From my first article Weight Loss Requires Exercise – Myth Part 1, we established that exercise is not mandatory for weight Loss. Exercise will speed up the weight loss process, and exercise does maximise the amount you lose as fat rather than tissue.

Let us be clear here, I am not against exercise! Exercise has many, many benefits. The myth that has been created since the 1950s is that exercise is necessary to achieve weight loss. The problem of using exercise as a method of losing weight is that you require a huge amount of it to actually make a difference.
Dr Susan Jebb, head of nutrition and health research at Britain’s Medical Research Council says “In theory, of course, it’s possible that you can burn more calories than you eat, but you have to do a lot more exercise than most people realise. To burn off an extra 500 calories is typically an extra 2 hours of cycling. And that’s about two doughnuts.”
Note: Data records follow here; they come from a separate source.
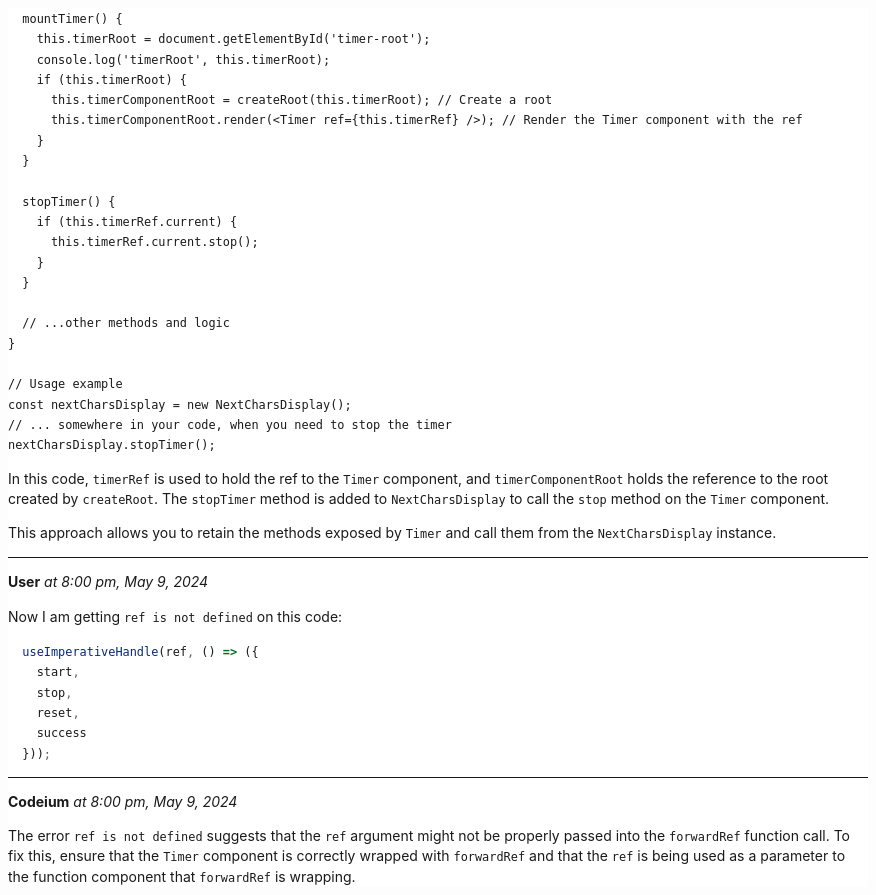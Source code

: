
 ```tsx
  mountTimer() {
    this.timerRoot = document.getElementById('timer-root');
    console.log('timerRoot', this.timerRoot);
    if (this.timerRoot) {
      this.timerComponentRoot = createRoot(this.timerRoot); // Create a root
      this.timerComponentRoot.render(<Timer ref={this.timerRef} />); // Render the Timer component with the ref
    }
  }

  stopTimer() {
    if (this.timerRef.current) {
      this.timerRef.current.stop();
    }
  }

  // ...other methods and logic
}

// Usage example
const nextCharsDisplay = new NextCharsDisplay();
// ... somewhere in your code, when you need to stop the timer
nextCharsDisplay.stopTimer();
```

In this code, `timerRef` is used to hold the ref to the `Timer` component, and `timerComponentRoot` holds the reference to the root created by `createRoot`. The `stopTimer` method is added to `NextCharsDisplay` to call the `stop` method on the `Timer` component.

This approach allows you to retain the methods exposed by `Timer` and call them from the `NextCharsDisplay` instance.

---

**User** _at 8:00 pm, May 9, 2024_

Now I am getting `ref is not defined` on this code:

```ts
  useImperativeHandle(ref, () => ({
    start,
    stop,
    reset,
    success
  }));
```

---

**Codeium** _at 8:00 pm, May 9, 2024_

The error `ref is not defined` suggests that the `ref` argument might not be properly passed into the `forwardRef` function call. To fix this, ensure that the `Timer` component is correctly wrapped with `forwardRef` and that the `ref` is being used as a parameter to the function component that `forwardRef` is wrapping.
In my last article I mentioned that the amount of fat consumed can have a huge effect on your weight. I started to examine the root cause of my own weight problem after exercise failed to produce any weight loss. I found that my calorie intake per day was LESS than the recommended daily requirement. This despite most weight loss programs focusing on calorie counting as the saviour for weight loss. So how was I going to lose weight?
For me, the answer lay in the amount of fat I was consuming daily.
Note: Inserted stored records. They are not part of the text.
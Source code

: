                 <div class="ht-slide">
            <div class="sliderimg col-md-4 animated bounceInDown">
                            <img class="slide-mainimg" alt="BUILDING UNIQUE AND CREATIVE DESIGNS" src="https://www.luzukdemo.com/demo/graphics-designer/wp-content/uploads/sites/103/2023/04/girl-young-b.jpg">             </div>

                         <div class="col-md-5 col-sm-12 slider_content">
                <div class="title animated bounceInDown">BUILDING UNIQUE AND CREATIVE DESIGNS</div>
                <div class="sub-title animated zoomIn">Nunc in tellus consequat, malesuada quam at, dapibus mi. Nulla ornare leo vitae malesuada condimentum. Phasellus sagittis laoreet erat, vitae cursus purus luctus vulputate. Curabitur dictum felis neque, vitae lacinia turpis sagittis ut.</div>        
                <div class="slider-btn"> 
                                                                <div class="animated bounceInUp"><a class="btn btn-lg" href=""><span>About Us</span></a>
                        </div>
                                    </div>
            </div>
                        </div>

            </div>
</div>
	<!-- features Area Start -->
Let’s get to some specifics. How many grams of fat should you be eating each day? I’ll bet 99% of the people reading this article don’t know. Here are the important facts;

• 30-50 grams for most women and children
• 40-60 grams for most men
• 70 grams for teenagers and highly active adults
• 80-100 grams for people involved in heavy physical work or athletes

Knowing this information is fundamental to achieving weight loss. The second part of the equation is to know how much fat you are actually consuming each day. If the amount going in is greater than it should be, then that fat will end up on your waistline. The body naturally regulates the amount of fat it takes in. That is, the fat it actually recognises as fat. These days most of our processed Trenorol foods have fat in them, disguised with loads of sugar. The body doesn’t recognise the fact that fat has entered the body, so doesn’t regulate the amount being consumed.

What does this all mean?

WE have to regulate the amount of fat the goes into our mouths by counting not calories, but grams of fat we are eating. As I write this article I am reading the fat content printed on the packet of the plain cookie I have just eaten. I thought it was about 2 grams. The cookie actually contained 4.5 grams. That is over 10% of my allowable fat intake for the day in ONE COOKIE. That brand of cookie won’t be bought again.

It only takes subtle changes to your diet to make a huge difference. All I needed to do to reduce my body fat between 32% and 50% (depending on which body fat calculation is used), was to eliminate high fat content snacks, change to lite varieties of dairy products, and stay away from cake. Too simple? Yes, weight loss is that simple! Unfortunately those trying to sell you weight loss programs, gym equipment and surgery don’t want you to know that.